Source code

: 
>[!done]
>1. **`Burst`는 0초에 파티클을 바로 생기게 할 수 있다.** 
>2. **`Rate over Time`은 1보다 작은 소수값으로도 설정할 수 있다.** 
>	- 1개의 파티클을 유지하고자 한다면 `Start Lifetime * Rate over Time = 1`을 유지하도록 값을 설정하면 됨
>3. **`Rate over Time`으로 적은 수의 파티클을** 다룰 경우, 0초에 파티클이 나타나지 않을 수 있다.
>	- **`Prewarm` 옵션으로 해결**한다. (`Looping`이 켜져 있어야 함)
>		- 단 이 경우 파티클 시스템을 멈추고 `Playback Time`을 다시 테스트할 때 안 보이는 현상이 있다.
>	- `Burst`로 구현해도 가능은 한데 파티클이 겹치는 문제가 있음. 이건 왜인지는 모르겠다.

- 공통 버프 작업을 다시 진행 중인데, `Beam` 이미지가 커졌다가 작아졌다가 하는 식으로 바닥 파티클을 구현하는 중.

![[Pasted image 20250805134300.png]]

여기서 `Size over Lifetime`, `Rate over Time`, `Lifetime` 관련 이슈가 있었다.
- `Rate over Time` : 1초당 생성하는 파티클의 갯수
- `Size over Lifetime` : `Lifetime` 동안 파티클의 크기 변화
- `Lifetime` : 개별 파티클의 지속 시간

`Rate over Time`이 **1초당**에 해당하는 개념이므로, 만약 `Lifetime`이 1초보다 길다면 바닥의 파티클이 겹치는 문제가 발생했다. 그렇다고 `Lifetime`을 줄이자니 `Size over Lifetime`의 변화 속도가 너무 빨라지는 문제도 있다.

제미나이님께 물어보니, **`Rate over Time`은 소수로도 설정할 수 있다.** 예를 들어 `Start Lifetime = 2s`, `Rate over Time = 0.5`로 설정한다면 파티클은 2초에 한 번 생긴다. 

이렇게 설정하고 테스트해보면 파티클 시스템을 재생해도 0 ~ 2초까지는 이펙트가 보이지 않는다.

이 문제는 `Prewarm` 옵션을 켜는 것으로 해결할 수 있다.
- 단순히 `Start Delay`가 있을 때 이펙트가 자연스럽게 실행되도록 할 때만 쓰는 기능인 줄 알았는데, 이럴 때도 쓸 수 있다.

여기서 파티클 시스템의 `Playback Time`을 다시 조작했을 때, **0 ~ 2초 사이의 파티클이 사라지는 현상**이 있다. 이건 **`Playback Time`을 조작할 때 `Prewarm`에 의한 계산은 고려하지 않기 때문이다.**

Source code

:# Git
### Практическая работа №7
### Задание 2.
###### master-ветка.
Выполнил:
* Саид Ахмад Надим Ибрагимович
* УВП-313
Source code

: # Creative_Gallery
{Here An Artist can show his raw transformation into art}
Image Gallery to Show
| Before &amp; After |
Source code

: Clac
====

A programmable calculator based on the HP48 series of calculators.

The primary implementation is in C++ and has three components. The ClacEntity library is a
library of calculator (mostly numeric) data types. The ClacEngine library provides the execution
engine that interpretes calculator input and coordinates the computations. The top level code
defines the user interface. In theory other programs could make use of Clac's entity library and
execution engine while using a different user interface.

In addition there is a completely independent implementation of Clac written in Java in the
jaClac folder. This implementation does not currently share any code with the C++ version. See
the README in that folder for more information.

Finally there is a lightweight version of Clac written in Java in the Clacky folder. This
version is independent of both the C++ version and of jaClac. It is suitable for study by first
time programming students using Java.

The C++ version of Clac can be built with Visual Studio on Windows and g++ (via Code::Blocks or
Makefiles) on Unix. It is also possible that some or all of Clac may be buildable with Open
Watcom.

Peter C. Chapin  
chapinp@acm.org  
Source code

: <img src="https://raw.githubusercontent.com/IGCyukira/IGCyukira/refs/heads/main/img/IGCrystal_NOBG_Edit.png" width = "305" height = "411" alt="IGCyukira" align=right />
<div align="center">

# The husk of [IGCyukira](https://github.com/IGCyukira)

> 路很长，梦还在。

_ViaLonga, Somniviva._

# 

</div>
-=-=-=-=-
■ Work required
From the beginning of the listing above down to the line with "- 공통 버프 작업을", every line should be restated exactly.

■ Result
Source code

: 
>[!done]
>1. **`Burst`는 0초에 파티클을 바로 생기게 할 수 있다.** 
>2. **`Rate over Time`은 1보다 작은 소수값으로도 설정할 수 있다.** 
>	- 1개의 파티클을 유지하고자 한다면 `Start Lifetime * Rate over Time = 1`을 유지하도록 값을 설정하면 됨
>3. **`Rate over Time`으로 적은 수의 파티클을** 다룰 경우, 0초에 파티클이 나타나지 않을 수 있다.
>	- **`Prewarm` 옵션으로 해결**한다. (`Looping`이 켜져 있어야 함)
>		- 단 이 경우 파티클 시스템을 멈추고 `Playback Time`을 다시 테스트할 때 안 보이는 현상이 있다.
>	- `Burst`로 구현해도 가능은 한데 파티클이 겹치는 문제가 있음. 이건 왜인지는 모르겠다.

- 공통 버프 작업을 다시 진행 중인데, `Beam` 이미지가 커졌다가 작아졌다가 하는 식으로 바닥 파티클을 구현하는 중.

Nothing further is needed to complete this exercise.